The economic implications are substantial. Better federal-state alignment could accelerate infrastructure development, particularly in transportation networks and digital connectivity that transcend state boundaries. It could create more cohesive approaches to attracting foreign direct investment, with states and the federal government singing from the same strategic hymn sheet rather than competing for the same investors with contradictory incentives. It could also improve the efficiency of social programmes and services that require coordination across multiple jurisdictions.
Liew's intervention also touches on a persistent challenge in Malaysian fiscal federalism. The federal government collects most tax revenue but state governments bear significant service delivery responsibilities, creating structural imbalances. Constructive federalism could include reviewing how fiscal transfers are distributed and negotiated, ensuring that resource allocation mechanisms incentivise rather than obstruct state-level policy objectives aligned with national development goals.
For Malaysian investors and businesses, this conversation matters considerably. A governance system that functions more smoothly between federal and state levels reduces transaction costs and uncertainty.
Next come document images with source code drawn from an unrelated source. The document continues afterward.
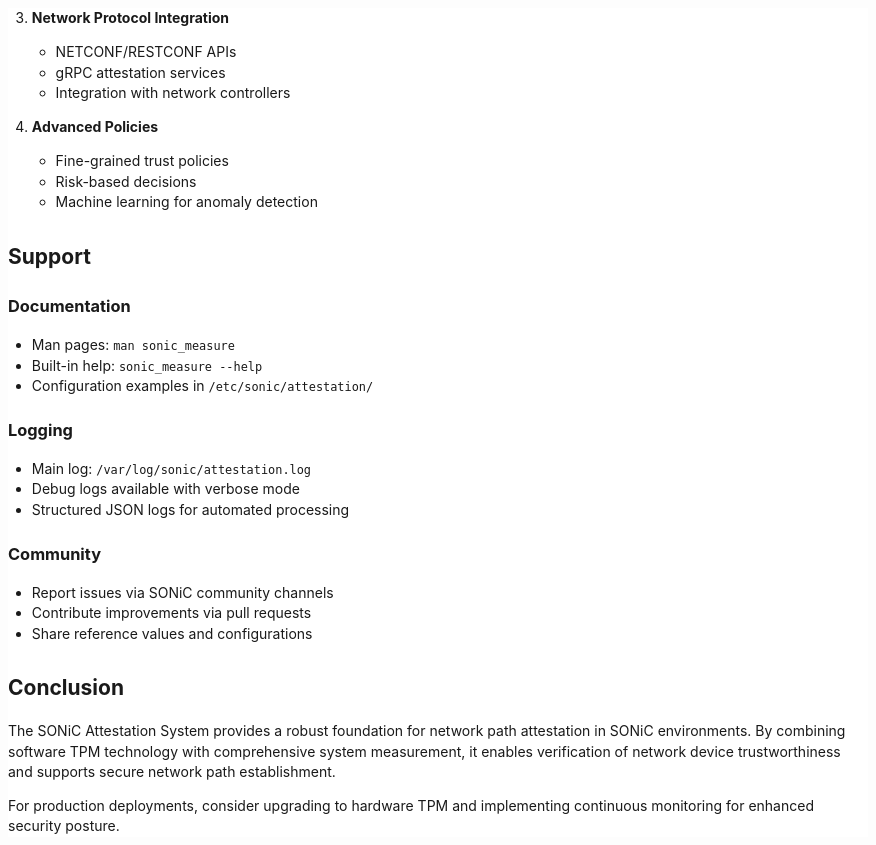3. **Network Protocol Integration**
   - NETCONF/RESTCONF APIs
   - gRPC attestation services
   - Integration with network controllers

4. **Advanced Policies**
   - Fine-grained trust policies
   - Risk-based decisions
   - Machine learning for anomaly detection

## Support

### Documentation
- Man pages: `man sonic_measure`
- Built-in help: `sonic_measure --help`
- Configuration examples in `/etc/sonic/attestation/`

### Logging
- Main log: `/var/log/sonic/attestation.log`
- Debug logs available with verbose mode
- Structured JSON logs for automated processing

### Community
- Report issues via SONiC community channels
- Contribute improvements via pull requests
- Share reference values and configurations

## Conclusion

The SONiC Attestation System provides a robust foundation for network path attestation in SONiC environments. By combining software TPM technology with comprehensive system measurement, it enables verification of network device trustworthiness and supports secure network path establishment.

For production deployments, consider upgrading to hardware TPM and implementing continuous monitoring for enhanced security posture.
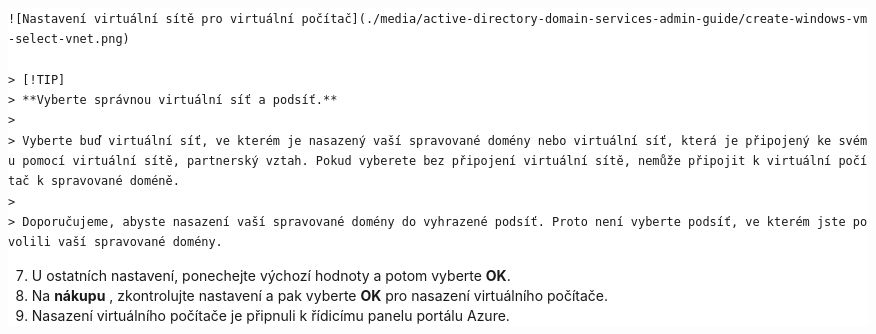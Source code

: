     ![Nastavení virtuální sítě pro virtuální počítač](./media/active-directory-domain-services-admin-guide/create-windows-vm-select-vnet.png)

    > [!TIP]
    > **Vyberte správnou virtuální síť a podsíť.**
    >
    > Vyberte buď virtuální síť, ve kterém je nasazený vaší spravované domény nebo virtuální síť, která je připojený ke svému pomocí virtuální sítě, partnerský vztah. Pokud vyberete bez připojení virtuální sítě, nemůže připojit k virtuální počítač k spravované doméně.
    >
    > Doporučujeme, abyste nasazení vaší spravované domény do vyhrazené podsíť. Proto není vyberte podsíť, ve kterém jste povolili vaší spravované domény.

7. U ostatních nastavení, ponechejte výchozí hodnoty a potom vyberte **OK**.
8. Na **nákupu** , zkontrolujte nastavení a pak vyberte **OK** pro nasazení virtuálního počítače.
9. Nasazení virtuálního počítače je připnuli k řídicímu panelu portálu Azure.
Companies can plan with greater confidence when they understand that different government levels are coordinating rather than working at cross purposes. This clarity itself can be an attractor for investment.
Liew's remarks also implicitly acknowledge that Malaysia's federal system is neither purely centralised nor highly decentralised, but rather a mixed model that requires deliberate management. The challenge lies not in choosing between federation and unitarism, but in optimising how the current federal structure operates. This requires political will, institutional creativity, and a shared commitment among federal and state leaders to prioritise national economic interests over parochial advantages.
Moving forward, the specific mechanisms for achieving constructive federalism will be crucial. Whether Malaysia pursues this through constitutional amendment, statutory reform, administrative restructuring, or informal institutional development will shape both the feasibility and effectiveness of any changes. Liew's framing suggests the Finance Ministry is beginning to develop ideas on this front, though much detailed work remains.
Ultimately, Liew's call represents recognition that Malaysia's next phase of growth depends partly on how well it can organise itself internally. In an era when investment and talent are mobile and regional competition intense, the coherence and efficiency of a nation's governance architecture increasingly influence its competitiveness. A Malaysia that functions as a genuinely cooperative federal system, rather than a collection of semi-autonomous jurisdictions, would be better positioned to meet the challenges and opportunities of the coming decade.